Vault secret (stored at secret/<aiSecretName>):
vault kv put secret/oss/anthropic \
  endpoint="https://api.anthropic.com/v1/messages" \
  model="claude-sonnet-4-6" \
  apiKey="sk-ant-..."
For OpenAI:
vault kv put secret/oss/openai \
  endpoint="https://api.openai.com/v1/chat/completions" \
  model="gpt-4o" \
  apiKey="sk-..."
The Vault secret must contain three keys:
KeyDescription
endpointThe AI provider API URL
modelThe model name to use
apiKeyThe API key for authentication
The pipeline reads the secret at startup.

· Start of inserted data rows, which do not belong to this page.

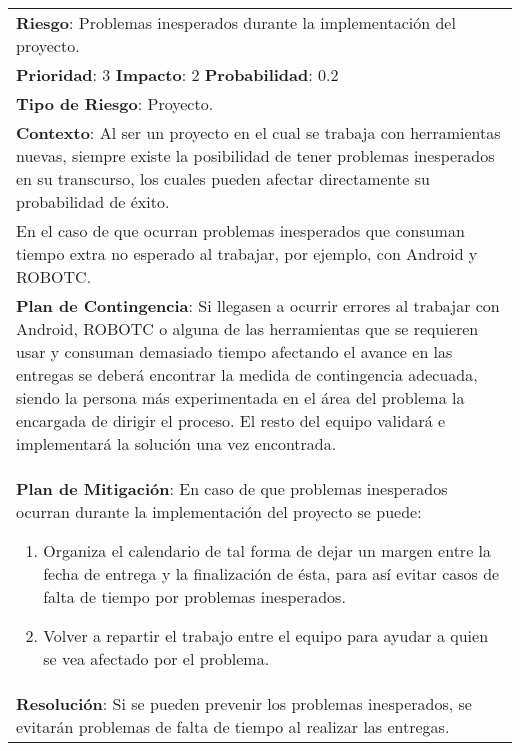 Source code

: \begin{table}[htbp!]
  \begin{tabular}{|p{15cm}|}\hline
    {\bf Riesgo}: Problemas inesperados durante la implementaci\'on del proyecto.\\%
    {\bf Prioridad}: 3  {\bf Impacto}: 2  {\bf Probabilidad}: 0.2\\%
    {\bf Tipo de Riesgo}: Proyecto.\\%
    {\bf Contexto}: Al ser un proyecto en el cual se trabaja con herramientas nuevas, siempre existe la posibilidad de tener problemas inesperados en su transcurso, los cuales pueden afectar directamente su probabilidad de \'exito.\\En el caso de que ocurran problemas inesperados que consuman tiempo extra no esperado al trabajar, por ejemplo, con  Android y ROBOTC.\\%
    {\bf Plan de Contingencia}: Si llegasen a ocurrir errores al trabajar con Android, ROBOTC o alguna de las herramientas que se requieren usar y consuman demasiado tiempo afectando el avance en las entregas se  deber\'a encontrar la medida de contingencia adecuada, siendo la persona m\'as experimentada en el \'area del problema la encargada de dirigir el proceso. El resto del equipo validar\'a e implementar\'a la soluci\'on una vez encontrada.\\%
    {\bf Plan de Mitigaci\'on}:  En caso de que problemas inesperados ocurran durante la implementaci\'on  del proyecto se puede:\begin{enumerate}\item Organiza el calendario de tal forma de dejar un margen entre la fecha de entrega y la finalizaci\'on de \'esta, para as\'i evitar casos de falta de tiempo por problemas inesperados.\item Volver a repartir el trabajo entre el equipo para ayudar a quien se vea afectado por el problema.\end{enumerate}\\%
    {\bf Resoluci\'on}: Si se pueden prevenir los problemas inesperados, se evitar\'an problemas de falta de tiempo al realizar las entregas.\\\hline
  \end{tabular}
  \caption{}
  \label{table:R7}
\end{table}


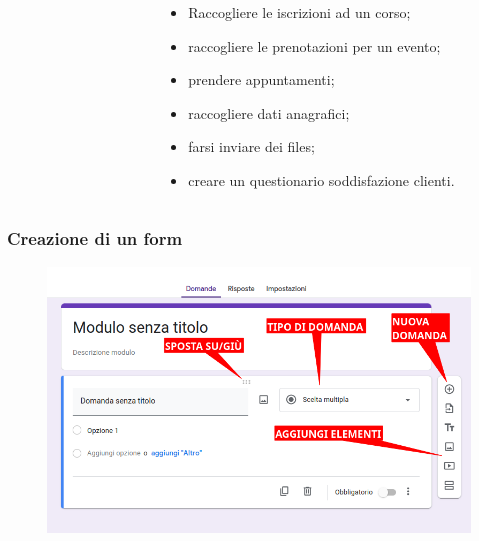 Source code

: \documentclass[handout]{beamer}
\begin{document}
\begin{frame}
\begin{columns}
\begin{column}{.4\textwidth}
\begin{figure}
    \end{figure}
  \end{column}
  \begin{column}{.6\textwidth}
\begin{itemize}
  \item Raccogliere le iscrizioni ad un corso;\pause
  \item raccogliere le prenotazioni per un evento;\pause
  \item prendere appuntamenti;\pause
  \item raccogliere dati anagrafici;\pause
  \item farsi inviare dei files;\pause
  \item creare un questionario soddisfazione clienti.
\end{itemize}
  \end{column}
\end{columns}
\end{frame}




\begin{frame}
\frametitle{Creazione di un form}
\begin{figure}
  \includegraphics[width=\columnwidth]{img/form2.png}
\end{figure}
\end{frame}
\end{document}
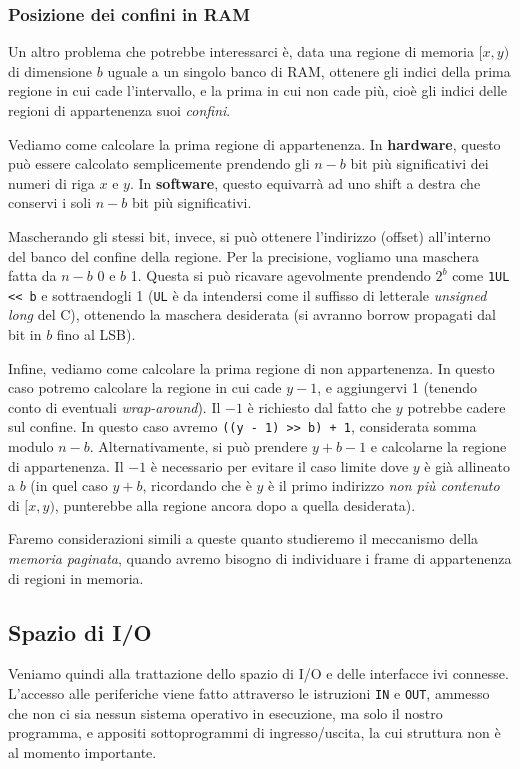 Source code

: \documentclass[a4paper,11pt]{article}
\begin{document}
\subsubsection{Posizione dei confini in RAM}
Un altro problema che potrebbe interessarci è, data una regione di memoria $[x, y)$ di dimensione $b$ uguale a un singolo banco di RAM, ottenere gli indici della prima regione in cui cade l'intervallo, e la prima in cui non cade più, cioè gli indici delle regioni di appartenenza suoi \textit{confini}.

Vediamo come calcolare la prima regione di appartenenza.
In \textbf{hardware}, questo può essere calcolato semplicemente prendendo gli $n - b$ bit più significativi dei numeri di riga $x$ e $y$.
In \textbf{software}, questo equivarrà ad uno shift a destra che conservi i soli $n-b$ bit più significativi.

Mascherando gli stessi bit, invece, si può ottenere l'indirizzo (offset) all'interno del banco del confine della regione.
Per la precisione, vogliamo una maschera fatta da $n - b$ 0 e $b$ 1.
Questa si può ricavare agevolmente prendendo $2^b$ come \lstinline|1UL << b| e sottraendogli 1 (\lstinline|UL| è da intendersi come il suffisso di letterale \textit{unsigned long} del C), ottenendo la maschera desiderata (si avranno borrow propagati dal bit in $b$ fino al LSB).

Infine, vediamo come calcolare la prima regione di non appartenenza.
In questo caso potremo calcolare la regione in cui cade $y - 1$, e aggiungervi 1 (tenendo conto di eventuali \textit{wrap-around}). Il $-1$ è richiesto dal fatto che $y$ potrebbe cadere sul confine.
In questo caso avremo \lstinline|((y - 1) >> b) + 1|, considerata somma modulo $n - b$.
Alternativamente, si può prendere $y + b - 1$ e calcolarne la regione di appartenenza. Il $-1$ è necessario per evitare il caso limite dove $y$ è già allineato a $b$ (in quel caso $y + b$, ricordando che è $y$ è il primo indirizzo \textit{non più contenuto} di $[x, y)$, punterebbe alla regione ancora dopo a quella desiderata).

Faremo considerazioni simili a queste quanto studieremo il meccanismo della \textit{memoria paginata}, quando avremo bisogno di individuare i frame di appartenenza di regioni in memoria.

\subsection{Spazio di I/O}
Veniamo quindi alla trattazione dello spazio di I/O e delle interfacce ivi connesse.
L'accesso alle periferiche viene fatto attraverso le istruzioni \lstinline|IN| e \lstinline|OUT|, ammesso che non ci sia nessun sistema operativo in esecuzione, ma solo il nostro programma, e appositi sottoprogrammi di ingresso/uscita, la cui struttura non è al momento importante.
\end{document}
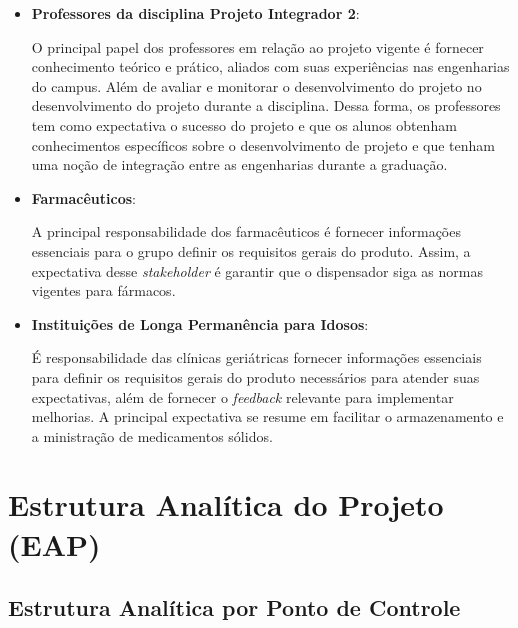 \begin{apendicesenv}
\begin{itemize}
\item \textbf{Professores da disciplina Projeto Integrador 2}:

O principal papel dos professores em relação ao projeto vigente é fornecer conhecimento teórico e prático, aliados com suas experiências nas engenharias do campus. Além de avaliar e monitorar o desenvolvimento do projeto no desenvolvimento do projeto durante a disciplina. Dessa forma, os professores tem como expectativa o sucesso do projeto e que os alunos obtenham conhecimentos específicos sobre o desenvolvimento de projeto e que tenham uma noção de integração entre as engenharias durante a graduação.
\item \textbf{Farmacêuticos}:

A principal responsabilidade dos farmacêuticos é fornecer informações essenciais para o grupo definir os requisitos gerais do produto. Assim, a expectativa desse \textit{stakeholder} é garantir que o dispensador siga as normas vigentes para fármacos.

\item \textbf{Instituições de Longa Permanência para Idosos}:

É responsabilidade das clínicas geriátricas fornecer informações essenciais para definir os requisitos gerais do produto necessários para atender suas expectativas, além de fornecer o \textit{feedback} relevante para implementar melhorias.  A principal expectativa se resume em facilitar o armazenamento e a ministração de medicamentos sólidos.
\end{itemize}



\chapter{Estrutura Analítica do Projeto (EAP)}
\label{EAP_app}
\section{Estrutura Analítica por Ponto de Controle}


\end{apendicesenv}

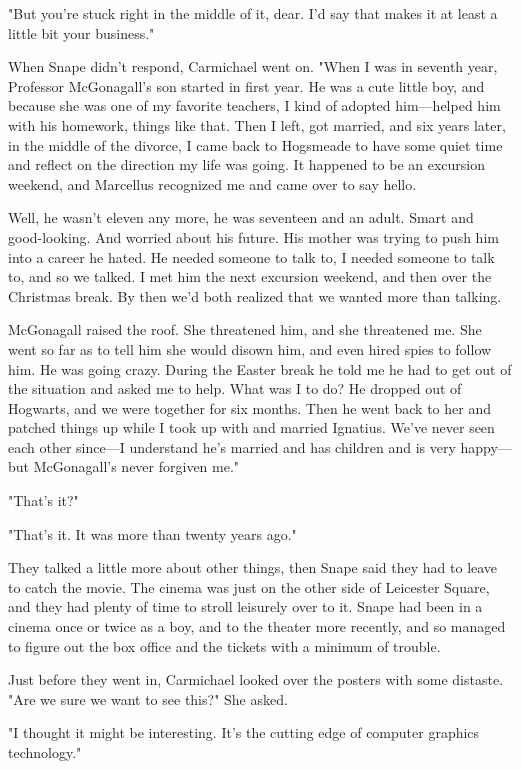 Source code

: "But you're stuck right in the middle of it, dear. I'd say that makes it at least a little bit your business."

When Snape didn't respond, Carmichael went on. "When I was in seventh year, Professor McGonagall's son started in first year. He was a cute little boy, and because she was one of my favorite teachers, I kind of adopted him—helped him with his homework, things like that. Then I left, got married, and six years later, in the middle of the divorce, I came back to Hogsmeade to have some quiet time and reflect on the direction my life was going. It happened to be an excursion weekend, and Marcellus recognized me and came over to say hello.

\textooquote Well, he wasn't eleven any more, he was seventeen and an adult. Smart and good-looking. And worried about his future. His mother was trying to push him into a career he hated. He needed someone to talk to, I needed someone to talk to, and so we talked. I met him the next excursion weekend, and then over the Christmas break. By then we'd both realized that we wanted more than talking.

\textooquote McGonagall raised the roof. She threatened him, and she threatened me. She went so far as to tell him she would disown him, and even hired spies to follow him. He was going crazy. During the Easter break he told me he had to get out of the situation and asked me to help. What was I to do? He dropped out of Hogwarts, and we were together for six months. Then he went back to her and patched things up while I took up with and married Ignatius. We've never seen each other since—I understand he's married and has children and is very happy—but McGonagall's never forgiven me."

"That's it?"

"That's it. It was more than twenty years ago."

They talked a little more about other things, then Snape said they had to leave to catch the movie. The cinema was just on the other side of Leicester Square, and they had plenty of time to stroll leisurely over to it. Snape had been in a cinema once or twice as a boy, and to the theater more recently, and so managed to figure out the box office and the tickets with a minimum of trouble.

Just before they went in, Carmichael looked over the posters with some distaste. "Are we sure we want to see this?" She asked.

"I thought it might be interesting. It's the cutting edge of computer graphics technology."

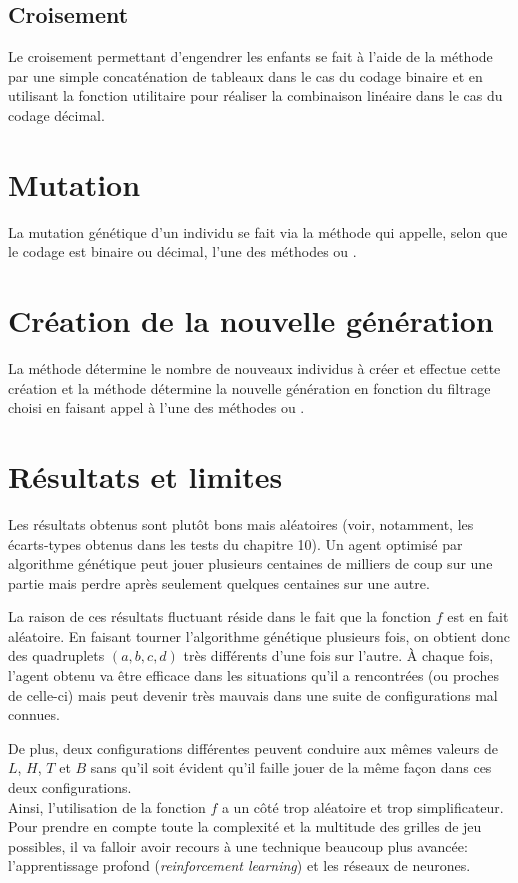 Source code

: \subsection{Croisement}

Le croisement permettant d'engendrer les enfants se fait à l'aide de la méthode  par une simple concaténation de tableaux dans le cas du codage binaire et en utilisant la fonction utilitaire  pour réaliser la combinaison linéaire dans le cas du codage décimal. 

\section{Mutation}

La mutation génétique d'un individu se fait via la méthode  qui appelle, selon que le codage est binaire ou décimal, l'une des méthodes  ou .

\section{Création de la nouvelle génération}

La méthode  détermine le nombre de nouveaux individus à créer et effectue cette création et la méthode  détermine la nouvelle génération en fonction du filtrage choisi en faisant appel à l'une des méthodes  ou .

\section{Résultats et limites}
Les résultats obtenus sont plutôt bons mais aléatoires (voir, notamment, les écarts-types obtenus dans les tests du chapitre 10). Un agent optimisé par algorithme génétique peut jouer plusieurs centaines de milliers de coup sur une partie mais perdre après seulement quelques centaines sur une autre.

La raison de ces résultats fluctuant réside dans le fait que la fonction $f$ est en fait aléatoire. En faisant tourner l'algorithme génétique plusieurs fois, on obtient donc des quadruplets $(a,b,c,d)$ très différents d'une fois sur l'autre. \`A chaque fois, l'agent obtenu va être efficace dans les situations qu'il a rencontrées (ou proches de celle-ci) mais peut devenir très mauvais dans une suite de configurations mal connues.

De plus, deux configurations différentes peuvent conduire aux mêmes valeurs de $L$, $H$, $T$ et $B$ sans qu'il soit évident qu'il faille jouer de la même façon dans ces deux configurations.\\

Ainsi, l'utilisation de la fonction $f$ a un côté trop aléatoire et trop simplificateur. Pour prendre en compte toute la complexité et la multitude des grilles de jeu possibles, il va falloir avoir recours à une technique beaucoup plus avancée: l'apprentissage profond (\textit{reinforcement learning}) et les réseaux de neurones.
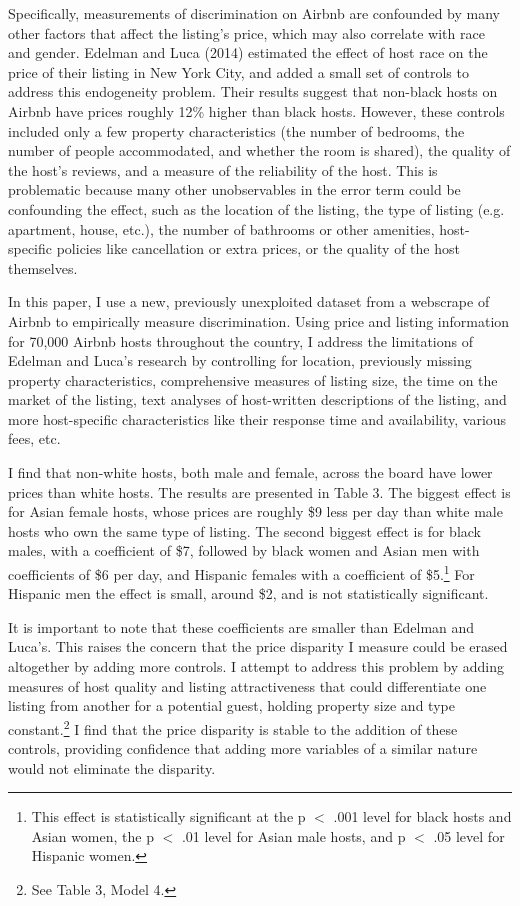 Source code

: Specifically, measurements of discrimination on Airbnb are confounded by many other factors that affect the listing's price, which may also correlate with race and gender. Edelman and Luca (2014) estimated the effect of host race on the price of their listing in New York City, and added a small set of controls to address this endogeneity problem. Their results suggest that non-black hosts on Airbnb have prices roughly 12\% higher than black hosts. However, these controls included only a few property characteristics (the number of bedrooms, the number of people accommodated, and whether the room is shared), the quality of the host's reviews, and a measure of the reliability of the host. This is problematic because many other unobservables in the error term could be confounding the effect, such as the location of the listing, the type of listing (e.g. apartment, house, etc.), the number of bathrooms or other amenities, host-specific policies like cancellation or extra prices, or the quality of the host themselves. 

In this paper, I use a new, previously unexploited dataset from a webscrape of Airbnb to empirically measure discrimination. Using price and listing information for 70,000 Airbnb hosts throughout the country, I address the limitations of Edelman and Luca's research by controlling for location, previously missing property characteristics, comprehensive measures of listing size, the time on the market of the listing, text analyses of host-written descriptions of the listing, and more host-specific characteristics like their response time and availability, various fees, etc. 

I find that non-white hosts, both male and female, across the board have lower prices than white hosts. The results are presented in Table 3. The biggest effect is for Asian female hosts, whose prices are roughly \$9 less per day than white male hosts who own the same type of listing. The second biggest effect is for black males, with a coefficient of \$7, followed by black women and Asian men with coefficients of \$6 per day, and Hispanic females with a coefficient of \$5.\footnote{This effect is statistically significant at the p $<$ .001 level for black hosts and Asian women, the p $<$ .01 level for Asian male hosts, and p $<$ .05 level for Hispanic women.} For Hispanic men the effect is small, around \$2, and is not statistically significant.

It is important to note that these coefficients are smaller than Edelman and Luca's. This raises the concern that the price disparity I measure could be erased altogether by adding more controls. I attempt to address this problem by adding measures of host quality and listing attractiveness that could differentiate one listing from another for a potential guest, holding property size and type constant.\footnote{See Table 3, Model 4.} I find that the price disparity is stable to the addition of these controls, providing confidence that adding more variables of a similar nature would not eliminate the disparity. 

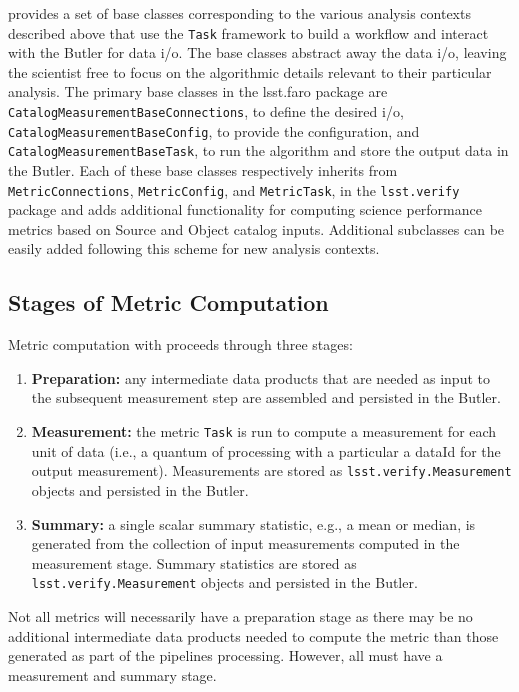 \faro provides a set of base classes corresponding to the various analysis contexts described above that use the \texttt{Task} framework to build a workflow and interact with the Butler for data i/o.
The base classes abstract away the data i/o, leaving the scientist free to focus on the algorithmic details  relevant to their particular analysis.
The primary base classes in the lsst.faro package are \texttt{CatalogMeasurementBaseConnections}, to define the desired i/o, \texttt{CatalogMeasurementBaseConfig}, to provide the configuration, and \texttt{CatalogMeasurementBaseTask}, to run the algorithm and store the output data in the Butler.
Each of these base classes respectively inherits from \texttt{MetricConnections}, \texttt{MetricConfig}, and \texttt{MetricTask}, in the \texttt{lsst.verify} package and adds additional functionality for computing science performance metrics based on Source and Object catalog inputs.
Additional subclasses can be easily added following this scheme for new analysis contexts.

\subsection{Stages of Metric Computation} \label{ssec:stages}

Metric computation with \faro proceeds through three stages:
\begin{enumerate}
\item \textbf{Preparation:} any intermediate data products that are needed as input to the subsequent measurement step are assembled and persisted in the Butler.
\item \textbf{Measurement:} the metric \texttt{Task} is run to compute a measurement for each unit of data (i.e., a quantum of processing with a particular a dataId for the output measurement). Measurements are stored as \texttt{lsst.verify.Measurement} objects and persisted in the Butler.
\item \textbf{Summary:} a single scalar summary statistic, e.g., a mean or median,  is generated from the collection of input measurements computed in the measurement stage. Summary statistics are stored as \texttt{lsst.verify.Measurement} objects and persisted in the Butler.
\end{enumerate}
Not all metrics will necessarily have a preparation stage as there may be no additional intermediate data products needed to compute the metric than those generated as part of the pipelines processing. However, all must have a measurement and summary stage.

If ai.enabled: true and the secret is missing or any key is absent, startup will fail with a descriptive error.

Supported Providers

Providerprovider valueAuth header
Anthropic Claudeanthropicx-api-key + anthropic-version: 2023-06-01
OpenAIopenaiAuthorization: Bearer
Any other value for provider will cause startup to fail with an unsupported provider error.